Si, certo, il gruppo del “cane a sei zampe” entra in Medio Oriente e da lì può esportare prodotti raffinati verso l’immenso mercato asiatico. Uno dei maggiori economisti dell’energia ci ricorda che l’integrazione verticale tra produzione e raffinazione premia sempre nel lungo periodo. Eni ottiene con l’ingresso ad Abu Dhabi tre risultati in un colpo solo: si allea con un partner ricco, si avvicina ai grandi mercati di sbocco dei prodotti raffinati, visto che l’Europa lo è e lo sarà sempre meno, e riequilibra il rapporto tra capacità di raffinazione e produzione di greggio. È infatti impossibile riversare sul mercato tutto il greggio che si produce. La regola è che all’incirca il 30% debba essere avviato alle raffinerie. Per di più l’amministratore delegato Claudio Descalzi (nella foto secondo da sinistra, e a seguire il presidente del Consiglio Giuseppe Conte e il sultano Ahmed Al Jaber, ministro di Stato degli Emirati e amministratore delegato di Adnoc) ha dichiarato che con questa acquisizione Eni potrà ridurre il costo medio del barile raffinato di 1,5 dollari. Attenzione però alle previsioni, non sempre si rilevano azzeccate. Il Descalzi che oggi dice queste cose è lo stesso che appena cinque anni fa, fresco di nomina, sosteneva che raffinazione e chimica in Italia erano attività da dismettere e che Eni avrebbe dovuto concentrarsi ancora di più sull’upstream. Peraltro è ciò che ha fatto: le vecchie raffinerie di Gela e Porto Marghera sono state chiuse e trasformate in impianti di bioraffinazione di taglia più piccola per la produzione dei cosiddetti biocarburanti. La raffineria di Livorno è praticamente ferma. Restano in funzione quelle di Sannazzaro de Burgondi, l’impianto di Taranto e il 50% della raffineria di Milazzo (l’altro 50% essendo stato ceduto a Q8).
Poniamoci allora questa domanda: se Adnoc Refining è per davvero una miniera d’oro perché gli arabi hanno deciso di cederne il 35%? Come mai hanno lasciato che Eni, sia pure in cambio di 3,3 miliardi in contanti, e gli austriaci di Ovm, cui hanno venduto un altro 15%, dividessero con loro una parte del tesoro?

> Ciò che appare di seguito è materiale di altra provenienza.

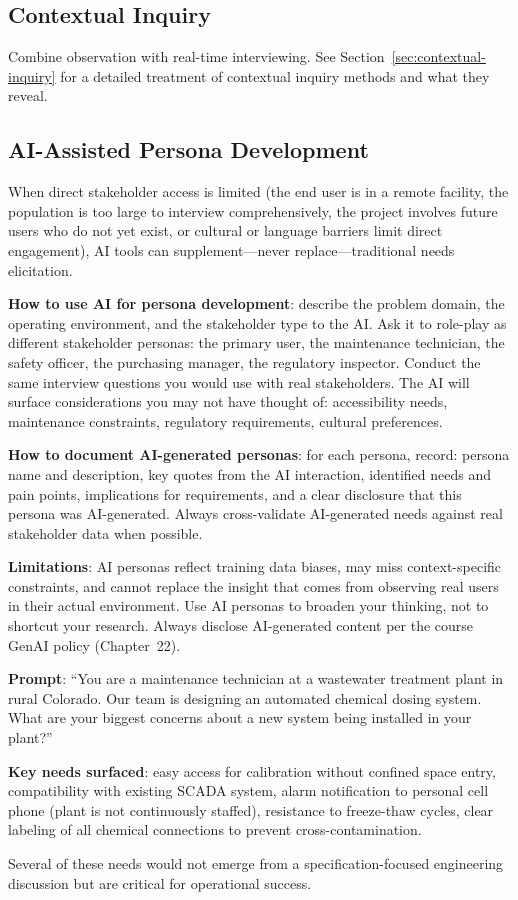 \subsection{Contextual Inquiry}
Combine observation with real-time interviewing. See Section~\ref{sec:contextual-inquiry} for a detailed treatment of contextual inquiry methods and what they reveal.

\subsection{AI-Assisted Persona Development}\label{subsec:ai-persona}
When direct stakeholder access is limited (the end user is in a remote facility, the population is too large to interview comprehensively, the project involves future users who do not yet exist, or cultural or language barriers limit direct engagement), AI tools can supplement---never replace---traditional needs elicitation.

\textbf{How to use AI for persona development}: describe the problem domain, the operating environment, and the stakeholder type to the AI. Ask it to role-play as different stakeholder personas: the primary user, the maintenance technician, the safety officer, the purchasing manager, the regulatory inspector. Conduct the same interview questions you would use with real stakeholders. The AI will surface considerations you may not have thought of: accessibility needs, maintenance constraints, regulatory requirements, cultural preferences.

\textbf{How to document AI-generated personas}: for each persona, record: persona name and description, key quotes from the AI interaction, identified needs and pain points, implications for requirements, and a clear disclosure that this persona was AI-generated. Always cross-validate AI-generated needs against real stakeholder data when possible.

\textbf{Limitations}: AI personas reflect training data biases, may miss context-specific constraints, and cannot replace the insight that comes from observing real users in their actual environment. Use AI personas to broaden your thinking, not to shortcut your research. Always disclose AI-generated content per the course GenAI policy (Chapter~22).

\begin{examplebox}
\textbf{Prompt}: ``You are a maintenance technician at a wastewater treatment plant in rural Colorado. Our team is designing an automated chemical dosing system. What are your biggest concerns about a new system being installed in your plant?''

\textbf{Key needs surfaced}: easy access for calibration without confined space entry, compatibility with existing SCADA system, alarm notification to personal cell phone (plant is not continuously staffed), resistance to freeze-thaw cycles, clear labeling of all chemical connections to prevent cross-contamination.

Several of these needs would not emerge from a specification-focused engineering discussion but are critical for operational success.
\end{examplebox}

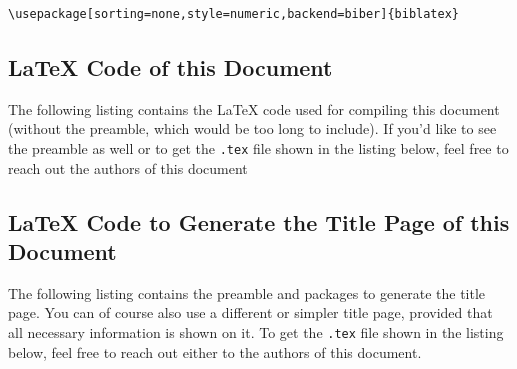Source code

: \begin{lstlisting}
\usepackage[sorting=none,style=numeric,backend=biber]{biblatex}
\end{lstlisting}

\subsection{\LaTeX{} Code of this Document}
The following listing contains the \LaTeX{} code used for compiling this document (without the preamble, which would be too long to include). If you'd like to see the preamble as well or to get the \texttt{.tex} file shown in the listing below, feel free to reach out the authors of this document


\subsection{\LaTeX{} Code to Generate the Title Page of this Document}
The following listing contains the preamble and packages to generate the title page. You can of course also use a different or simpler title page, provided that all necessary information is shown on it. To get the \texttt{.tex} file shown in the listing below, feel free to reach out either to the authors of this document.

% 

\newpage
\printbibliography

\newpage
\printglossaries
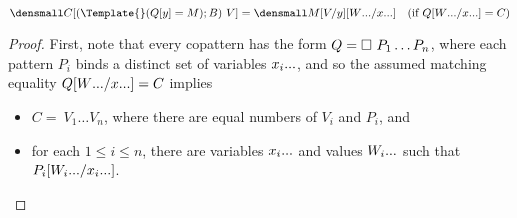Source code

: \begin{lemma}
  \label{thm:context-match}
  \\
  $\den{C[(\Template{} (Q[y] = M); B) ~ V]} = \den{M\subst{y}{V}\subst{\many{x}}{\many{W}}}
  \quad (\text{if } Q\subst{\many{x}}{\many{W}} = C)$
\end{lemma}
\begin{proof}
  First, note that every copattern has the form $Q = \hole ~ P_1 \dots P_n$, where each pattern $P_i$ binds a distinct set of variables $\many{x_i}$, and so the assumed matching equality $Q\subst{\many{x}}{\many{W}} = C$ implies
  \begin{itemize}
  \item $C = ~ V_1 \dots V_n$, where there are equal numbers of $V_i$ and $P_i$, and
  \item for each $1 \leq i \leq n$, there are variables $\many{x_i}$ and values $\many{W_i}$ such that $P_i\subst{\many{x_i}}{\many{W_i}}$.
  \end{itemize}


\end{proof}
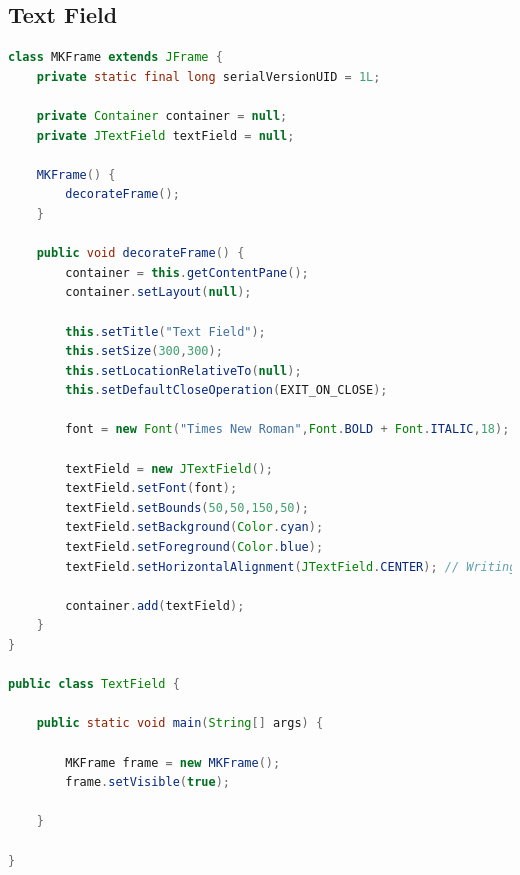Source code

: \newpage
\subsection{Text Field}

\begin{frame}

\begin{lstlisting}[language=java]
class MKFrame extends JFrame {
	private static final long serialVersionUID = 1L;
	
	private Container container = null;
	private JTextField textField = null;
	
	MKFrame() {
		decorateFrame();		
	}
	
	public void decorateFrame() {
		container = this.getContentPane();
		container.setLayout(null);
		
		this.setTitle("Text Field");
		this.setSize(300,300);
		this.setLocationRelativeTo(null);
		this.setDefaultCloseOperation(EXIT_ON_CLOSE);
		
		font = new Font("Times New Roman",Font.BOLD + Font.ITALIC,18);
		
		textField = new JTextField();
		textField.setFont(font);
		textField.setBounds(50,50,150,50);
		textField.setBackground(Color.cyan);
		textField.setForeground(Color.blue);
		textField.setHorizontalAlignment(JTextField.CENTER); // Writing start form center
		
		container.add(textField);
	}
}

public class TextField {

	public static void main(String[] args) {
		
		MKFrame frame = new MKFrame();
		frame.setVisible(true);

	}

}
\end{lstlisting}


\end{frame}


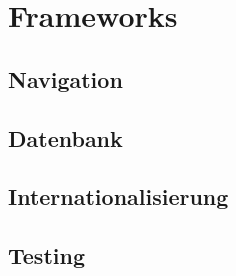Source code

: \section{Frameworks}

\subsection{Navigation}

\subsection{Datenbank}

\subsection{Internationalisierung}

\subsection{Testing}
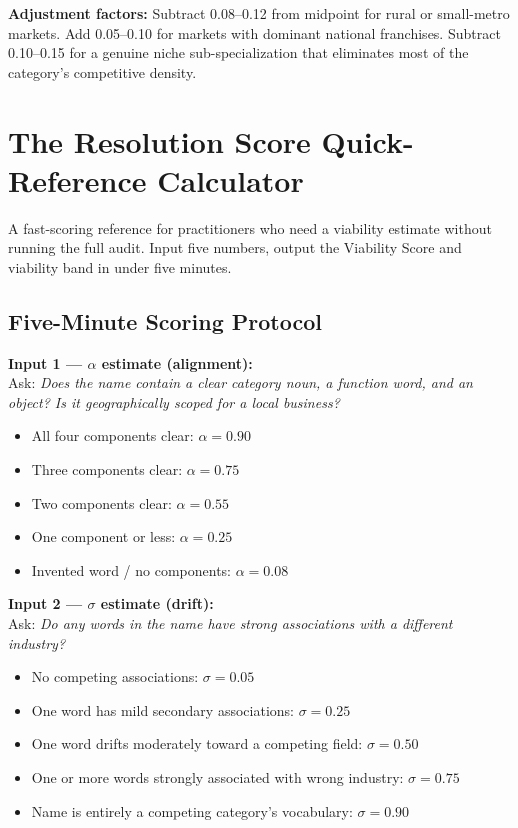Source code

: \documentclass[12pt, openany]{book}
\theoremstyle{thmstyle}
\theoremstyle{defstyle}
\begin{document}
\textbf{Adjustment factors:} Subtract 0.08--0.12 from midpoint for rural or small-metro markets. Add 0.05--0.10 for markets with dominant national franchises. Subtract 0.10--0.15 for a genuine niche sub-specialization that eliminates most of the category's competitive density.

\chapter{The Resolution Score Quick-Reference Calculator}

\begin{appbox}[Purpose]
A fast-scoring reference for practitioners who need a viability estimate without running the full audit. Input five numbers, output the Viability Score and viability band in under five minutes.
\end{appbox}

\section*{Five-Minute Scoring Protocol}

\textbf{Input 1 --- $\alpha$ estimate (alignment):}\\
Ask: \textit{Does the name contain a clear category noun, a function word, and an object? Is it geographically scoped for a local business?}
\begin{itemize}[leftmargin=1.5em, topsep=2pt]
  \item All four components clear: $\alpha = 0.90$
  \item Three components clear: $\alpha = 0.75$
  \item Two components clear: $\alpha = 0.55$
  \item One component or less: $\alpha = 0.25$
  \item Invented word / no components: $\alpha = 0.08$
\end{itemize}

\textbf{Input 2 --- $\sigma$ estimate (drift):}\\
Ask: \textit{Do any words in the name have strong associations with a different industry?}
\begin{itemize}[leftmargin=1.5em, topsep=2pt]
  \item No competing associations: $\sigma = 0.05$
  \item One word has mild secondary associations: $\sigma = 0.25$
  \item One word drifts moderately toward a competing field: $\sigma = 0.50$
  \item One or more words strongly associated with wrong industry: $\sigma = 0.75$
  \item Name is entirely a competing category's vocabulary: $\sigma = 0.90$
\end{itemize}
\end{document}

Non abbiamo la risposta in tasca. Una fonte ci ha detto che Descalzi lavorava da sei mesi all’accordo. C’è tuttavia un punto da chiarire: l’acquisizione segue di appena quindici giorni la firma di un’altra intesa, sottoscritta con lo stesso Stato di Abu Dhabi, che ha permesso ad Eni di rilevare il 70% di due blocchi esplorativi offshore al largo della capitale degli Emirati. La successione dei due eventi a così breve distanza di tempo è una coincidenza o l’acquisizione del 20% di Adnoc Refining è una conseguenza dell’altra operazione? E’ stata abilità negoziale di Eni l’ingresso in Adnoc o è stato Abu Dhabi a imporlo ad Eni come contropartita per le due concessioni trentacinquennali? In ogni caso dovremmo chiederci perché gli arabi hanno deciso di dismettere una quota non piccola della loro capacità di raffinazione. Forse perché il mercato cinese non è più in prospettiva un approdo così sicuro? La Cina, che vende svariate decine di milioni di tonnellate l’anno di petrolio ai paesi del Sud Est asiatico, ha in fase di costruzione al proprio interno 75 milioni di tonnellate/anno di capacità di raffinazione pari a 2,5 milioni di barili lavorati al giorno. Se il paese dovesse imboccare la via della decarbonizzazione – ci dice un esperto – i suoi consumi di prodotti raffinati sarebbero destinati a non crescere più. La Cina smetterebbe di essere un’opportunità per chi oggi esporta dal Medio Oriente.
Anche l’Arabia Saudita sembra essersi incamminata sulla strada della decarbonizzazione. Riad ha annunciato di voler sganciare l’economia del paese entro il 2030 dalle esportazioni di petrolio, di cui detiene il primato mondiale e da cui dipende in modo eccessivo.
Forse anche Abu Dhabi sta convincendosi che il futuro della raffinazione non è poi così brillante e che è meglio cautelarsi, imbarcando nuovi soci con cui condividere il rischio.